Erano usciti tutti quella notte, meno lui, Black Maria e Page One che
erano
rimasti a Onigashima, la spaventosa villa della dinastia Hyakuju.
Lo Yonko, il signore della famiglia – in ogni senso
– aveva deciso che quella
sera dei conti che avevano lasciato in sospeso dovessero essere
sistemati. A
Yamato non era interessato, le altre persone con cui suo padre, per
quanto egli
rigettasse quel nome, erano malvage come lui e per tale non erano suo
interesse, ma quell’occasione aveva dato una
possibilità.
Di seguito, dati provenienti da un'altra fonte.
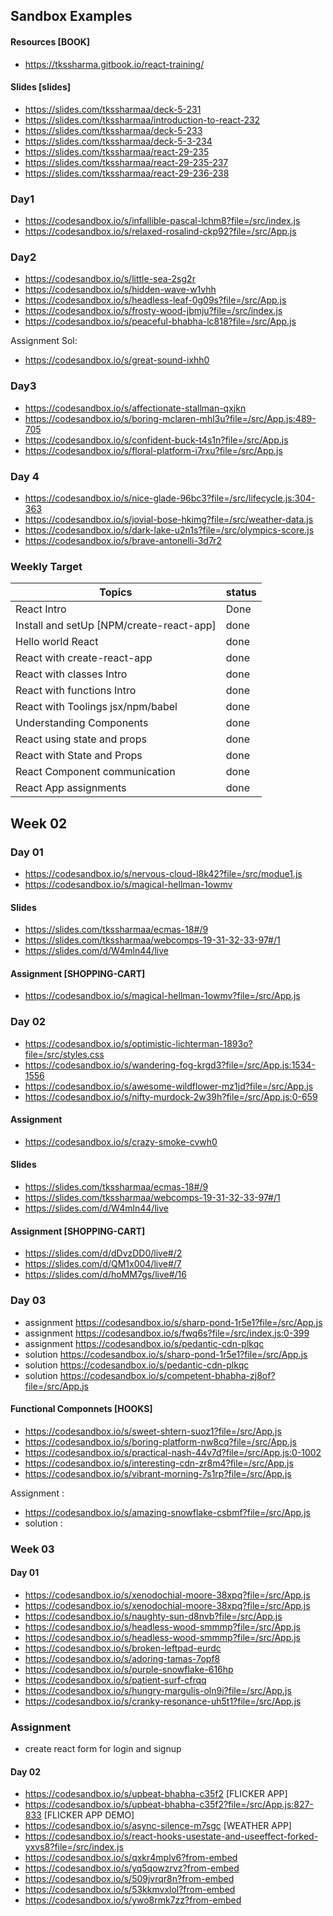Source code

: ## Sandbox Examples

#### Resources [BOOK]
- https://tkssharma.gitbook.io/react-training/


#### Slides [slides]
- https://slides.com/tkssharmaa/deck-5-231
- https://slides.com/tkssharmaa/introduction-to-react-232
- https://slides.com/tkssharmaa/deck-5-233
- https://slides.com/tkssharmaa/deck-5-3-234
- https://slides.com/tkssharmaa/react-29-235
- https://slides.com/tkssharmaa/react-29-235-237
- https://slides.com/tkssharmaa/react-29-236-238

### Day1

- https://codesandbox.io/s/infallible-pascal-lchm8?file=/src/index.js
- https://codesandbox.io/s/relaxed-rosalind-ckp92?file=/src/App.js

### Day2

- https://codesandbox.io/s/little-sea-2sg2r
- https://codesandbox.io/s/hidden-wave-w1vhh
- https://codesandbox.io/s/headless-leaf-0g09s?file=/src/App.js
- https://codesandbox.io/s/frosty-wood-jbmju?file=/src/index.js
- https://codesandbox.io/s/peaceful-bhabha-lc818?file=/src/App.js

Assignment Sol:

- https://codesandbox.io/s/great-sound-ixhh0

### Day3

- https://codesandbox.io/s/affectionate-stallman-qxjkn
- https://codesandbox.io/s/boring-mclaren-mhl3u?file=/src/App.js:489-705
- https://codesandbox.io/s/confident-buck-t4s1n?file=/src/App.js
- https://codesandbox.io/s/floral-platform-i7rxu?file=/src/App.js

### Day 4
- https://codesandbox.io/s/nice-glade-96bc3?file=/src/lifecycle.js:304-363 
- https://codesandbox.io/s/jovial-bose-hkimg?file=/src/weather-data.js
- https://codesandbox.io/s/dark-lake-u2n1s?file=/src/olympics-score.js
- https://codesandbox.io/s/brave-antonelli-3d7r2

### Weekly Target

| Topics  | status |
| ------------- | ------------- |
| React Intro  | Done |
| Install and setUp [NPM/create-react-app]  | done  |
| Hello world React  | done  |
| React with create-react-app  | done  |
| React with classes  Intro| done  |
| React with functions Intro | done  |
| React with Toolings jsx/npm/babel | done  |
| Understanding Components | done  |
| React using state and props | done  |
| React with State and Props | done  |
| React Component communication| done  |
| React App assignments | done  |

## Week 02

### Day 01

- https://codesandbox.io/s/nervous-cloud-l8k42?file=/src/modue1.js 
- https://codesandbox.io/s/magical-hellman-1owmv 

#### Slides 
- https://slides.com/tkssharmaa/ecmas-18#/9 
- https://slides.com/tkssharmaa/webcomps-19-31-32-33-97#/1
- https://slides.com/d/W4mln44/live

#### Assignment [SHOPPING-CART]
- https://codesandbox.io/s/magical-hellman-1owmv?file=/src/App.js



### Day 02

- https://codesandbox.io/s/optimistic-lichterman-1893o?file=/src/styles.css
- https://codesandbox.io/s/wandering-fog-krgd3?file=/src/App.js:1534-1556
- https://codesandbox.io/s/awesome-wildflower-mz1jd?file=/src/App.js
- https://codesandbox.io/s/nifty-murdock-2w39h?file=/src/App.js:0-659


#### Assignment 
- https://codesandbox.io/s/crazy-smoke-cvwh0

#### Slides 
- https://slides.com/tkssharmaa/ecmas-18#/9 
- https://slides.com/tkssharmaa/webcomps-19-31-32-33-97#/1
- https://slides.com/d/W4mln44/live

#### Assignment [SHOPPING-CART]
- https://slides.com/d/dDvzDD0/live#/2
- https://slides.com/d/QM1x004/live#/7
- https://slides.com/d/hoMM7gs/live#/16

### Day 03

- assignment https://codesandbox.io/s/sharp-pond-1r5e1?file=/src/App.js 
- assignment https://codesandbox.io/s/fwq6s?file=/src/index.js:0-399
- assignment https://codesandbox.io/s/pedantic-cdn-plkqc 
- solution https://codesandbox.io/s/sharp-pond-1r5e1?file=/src/App.js
- solution https://codesandbox.io/s/pedantic-cdn-plkqc 
- solution https://codesandbox.io/s/competent-bhabha-zj8of?file=/src/App.js

#### Functional Componnets [HOOKS]

- https://codesandbox.io/s/sweet-shtern-suoz1?file=/src/App.js
- https://codesandbox.io/s/boring-platform-nw8cq?file=/src/App.js
- https://codesandbox.io/s/practical-nash-44v7d?file=/src/App.js:0-1002
- https://codesandbox.io/s/interesting-cdn-zr8m4?file=/src/App.js
- https://codesandbox.io/s/vibrant-morning-7s1rp?file=/src/App.js

Assignment :
- https://codesandbox.io/s/amazing-snowflake-csbmf?file=/src/App.js
- solution : 

### Week 03

#### Day 01

- https://codesandbox.io/s/xenodochial-moore-38xpq?file=/src/App.js
- https://codesandbox.io/s/xenodochial-moore-38xpq?file=/src/App.js
- https://codesandbox.io/s/naughty-sun-d8nvb?file=/src/App.js
- https://codesandbox.io/s/headless-wood-smmmp?file=/src/App.js
- https://codesandbox.io/s/headless-wood-smmmp?file=/src/App.js
- https://codesandbox.io/s/broken-leftpad-eurdc
- https://codesandbox.io/s/adoring-tamas-7opf8
- https://codesandbox.io/s/purple-snowflake-616hp
- https://codesandbox.io/s/patient-surf-cfrqq
- https://codesandbox.io/s/hungry-margulis-oln9i?file=/src/App.js
- https://codesandbox.io/s/cranky-resonance-uh5t1?file=/src/App.js

### Assignment 

- create react form for login and signup 

#### Day 02
- https://codesandbox.io/s/upbeat-bhabha-c35f2 [FLICKER APP]
- https://codesandbox.io/s/upbeat-bhabha-c35f2?file=/src/App.js:827-833 [FLICKER APP DEMO]
- https://codesandbox.io/s/async-silence-m7sgc [WEATHER APP]
- https://codesandbox.io/s/react-hooks-usestate-and-useeffect-forked-yxvs8?file=/src/index.js
- https://codesandbox.io/s/qxkr4mplv6?from-embed
- https://codesandbox.io/s/yq5qowzrvz?from-embed
- https://codesandbox.io/s/509jvrqr8n?from-embed
- https://codesandbox.io/s/53kkmvxlol?from-embed
- https://codesandbox.io/s/ywo8rmk7zz?from-embed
Di uscire
indisturbato.
Suo padre non sarebbe rincasato fino all’alba o anche
più tardi.
Page One non avrebbe avuto alcun interesse nel controllare Yamato,
offeso di
aver pescato la pagliuzza più corta che lo aveva costretto a
rimanere alla
villa, vittima delle spietate prese in giro di Ulti e Black Maria come
un
orologio ben organizzato sarebbe andata a dormire dopo il suo solito
te, per
avere le ore di sonno che desiderava ogni volta.
Non avrebbe controllato Yamato, sicura che lui non avrebbe tentato di
fuggire
alla sua punizione, non dopo l’ultima volta.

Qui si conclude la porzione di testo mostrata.